As does pork. And Bjork 
But when Dillinger rhymed cork with new york it was cool. @CB200.


----------



## vadsy (Dec 2, 2010)

jb welder said:


> Oops. Sorry. Sammy guesting on vocals and Satch on guitar.


¡Mas Tequila!


----------



## Lincoln (Jun 2, 2008)

vadsy said:


> spork rhymes with cork


So does Mork, that dude from Ork.

Nanu Nanu!


----------



## Robert1950 (Jan 21, 2006)

Lyrics go in one ear and out the other for me.
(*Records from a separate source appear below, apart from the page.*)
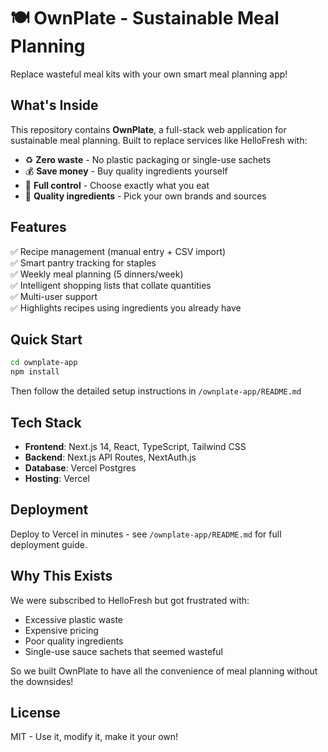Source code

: # 🍽️ OwnPlate - Sustainable Meal Planning

Replace wasteful meal kits with your own smart meal planning app!

## What's Inside

This repository contains **OwnPlate**, a full-stack web application for sustainable meal planning. Built to replace services like HelloFresh with:

- ♻️ **Zero waste** - No plastic packaging or single-use sachets
- 💰 **Save money** - Buy quality ingredients yourself
- 🎯 **Full control** - Choose exactly what you eat
- 🥬 **Quality ingredients** - Pick your own brands and sources

## Features

✅ Recipe management (manual entry + CSV import)  
✅ Smart pantry tracking for staples  
✅ Weekly meal planning (5 dinners/week)  
✅ Intelligent shopping lists that collate quantities  
✅ Multi-user support  
✅ Highlights recipes using ingredients you already have  

## Quick Start

```bash
cd ownplate-app
npm install
```

Then follow the detailed setup instructions in `/ownplate-app/README.md`

## Tech Stack

- **Frontend**: Next.js 14, React, TypeScript, Tailwind CSS
- **Backend**: Next.js API Routes, NextAuth.js
- **Database**: Vercel Postgres
- **Hosting**: Vercel

## Deployment

Deploy to Vercel in minutes - see `/ownplate-app/README.md` for full deployment guide.

## Why This Exists

We were subscribed to HelloFresh but got frustrated with:
- Excessive plastic waste
- Expensive pricing
- Poor quality ingredients
- Single-use sauce sachets that seemed wasteful

So we built OwnPlate to have all the convenience of meal planning without the downsides!

## License

MIT - Use it, modify it, make it your own!
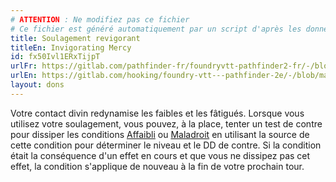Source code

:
 ```yaml
---
# ATTENTION : Ne modifiez pas ce fichier
# Ce fichier est généré automatiquement par un script d'après les données du module Foundry VTT officiel et de sa traduction
title: Soulagement revigorant
titleEn: Invigorating Mercy
id: fx50Ivl1ERxTijpT
urlFr: https://gitlab.com/pathfinder-fr/foundryvtt-pathfinder2-fr/-/blob/master/data/feats/fx50Ivl1ERxTijpT.htm
urlEn: https://gitlab.com/hooking/foundry-vtt---pathfinder-2e/-/blob/master/packs/data/feats.db/invigorating-mercy.json
layout: dons
---
```

Votre contact divin redynamise les faibles et les fâtigués. Lorsque vous utilisez votre soulagement, vous pouvez, à la place, tenter un test de contre pour dissiper les conditions [Affaibli](../conditions/affaibli.md) ou [Maladroit](../conditions/maladroit.md) en utilisant la source de cette condition pour déterminer le niveau et le DD de contre. Si la condition était la conséquence d'un effet en cours et que vous ne dissipez pas cet effet, la condition s'applique de nouveau à la fin de votre prochain tour.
Right now I'm replaying a couple of the guitar riffs in my head.


----------



## Guest (Mar 15, 2019)

BSTheTech said:


> Hmmm what rhymes with New York? Cork! Zzzzzzzzzz





vadsy said:


> spork rhymes with cork





jb welder said:


> As does pork. And Bjork





Lincoln said:


> So does Mork, that dude from Ork.
> 
> Nanu Nanu!


----------



## Wardo (Feb 5, 2010)

Heard Hotel California on the way to work today. The lead parts are good but the lyrics are dumb and Felder sounds like a sniveling little shit.

Edit: so I listened to a few seconds of the New York vid - Felder sounds like a sniveling little shit in that one too.


----------



## Guest (Mar 15, 2019)

Sounded like album filler to me.
And since that's the song released, I'd hate to hear the album.


----------



## Scottone (Feb 10, 2006)

He ain't no Townes Van Zandt, that's for sure. This is embarassingly bad.


----------



## Lincoln (Jun 2, 2008)

jb welder said:


> I think both Don and the video maker are angling for gigs with Nickelback.
> Or was that some actual back and forth with Chad on the vocal track?


I was discussing the recent Lynyrd Skynyrd concert with a friend yesterday, and he surprised me with a comment that Nickelback put on a hell of a good show and they were probably the best concert he's ever been to.


----------



## Granny Gremlin (Jun 3, 2016)

It's good because it sounds like all the other stuff I hear on the radio that I like and head bang to in the car when stuck in morning rush hour traffic thinking nobody else can see me, and the lyrics do not challenge my complacency at all.


----------



## Wardo (Feb 5, 2010)

Granny Gremlin said:


> ... and the lyrics do not challenge my complacency at all.


Well here ya go.


----------



## Robert1950 (Jan 21, 2006)

Lincoln said:


> .... he surprised me with a comment that Nickelback put on a hell of a good show and they were probably the best concert he's ever been to.


----------



## Lincoln (Jun 2, 2008)

Robert1950 said:


>


It was about then I started avoiding eye contact and backed slowly out of the room, pretending I had something to do.


----------



## Mooh (Mar 7, 2007)

Wow, that sounds like '80s poser pop rock to me. I remember the '80s, not so fondly, it was bad then and it's bad now. Truly, songs that tell me how to party are about as lame as songs that tell me how to get laid, and they're often the same songs.

Edit: cliche much?


----------



## Dorian2 (Jun 9, 2015)

laristotle said:


>


----------



## vadsy (Dec 2, 2010)

Dorian2 said:


>


I like this crazy lady, she must sell a ton of tires


----------



## vadsy (Dec 2, 2010)

I have to say that today was all over the place for the radio dial but I heard a couple more that are cringingly embarrassing to deal with. 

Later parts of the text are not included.